→ Problem description:
Without the pictures, restate all of the data below word for word.

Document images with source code

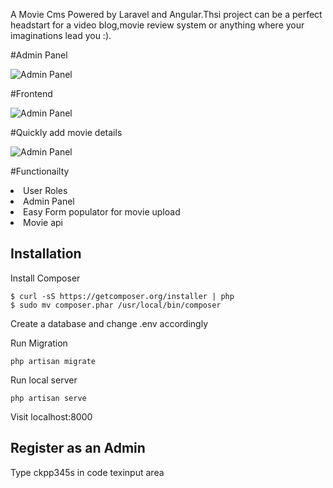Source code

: A Movie Cms Powered by Laravel and Angular.Thsi project can be a perfect headstart for a video blog,movie review system or anything where your imaginations lead you :).

#Admin Panel

<img src="https://github.com/sakibwebworm/Movie-Night/blob/master/admin_panel.gif" alt="Admin Panel">

#Frontend

<img src="https://github.com/sakibwebworm/Movie-Night/blob/master/front.gif" alt="Admin Panel">

#Quickly add movie details

<img src="https://github.com/sakibwebworm/Movie-Night/blob/master/back.gif" alt="Admin Panel">

#Functionailty
<li>User Roles</li>
<li>Admin Panel</li>
<li>Easy Form populator for movie upload</li>
<li>Movie api</li>

## Installation
Install Composer

```
$ curl -sS https://getcomposer.org/installer | php
$ sudo mv composer.phar /usr/local/bin/composer
```

Create a database and change .env accordingly

Run Migration

```
php artisan migrate
```

Run local server

```
php artisan serve
```

Visit localhost:8000

## Register as an Admin

Type ckpp345s in code texinput area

→ Task response:
Source code

: A Movie Cms Powered by Laravel and Angular.Thsi project can be a perfect headstart for a video blog,movie review system or anything where your imaginations lead you :).

#Admin Panel

<img src="https://github.com/sakibwebworm/Movie-Night/blob/master/admin_panel.gif" alt="Admin Panel">

#Frontend

<img src="https://github.com/sakibwebworm/Movie-Night/blob/master/front.gif" alt="Admin Panel">

#Quickly add movie details

<img src="https://github.com/sakibwebworm/Movie-Night/blob/master/back.gif" alt="Admin Panel">

#Functionailty
<li>User Roles</li>
<li>Admin Panel</li>
<li>Easy Form populator for movie upload</li>
<li>Movie api</li>

## Installation
Install Composer

```
$ curl -sS https://getcomposer.org/installer | php
$ sudo mv composer.phar /usr/local/bin/composer
```

Create a database and change .env accordingly

Run Migration

```
php artisan migrate
```

Run local server

```
php artisan serve
```

Visit localhost:8000

## Register as an Admin

Type ckpp345s in code texinput area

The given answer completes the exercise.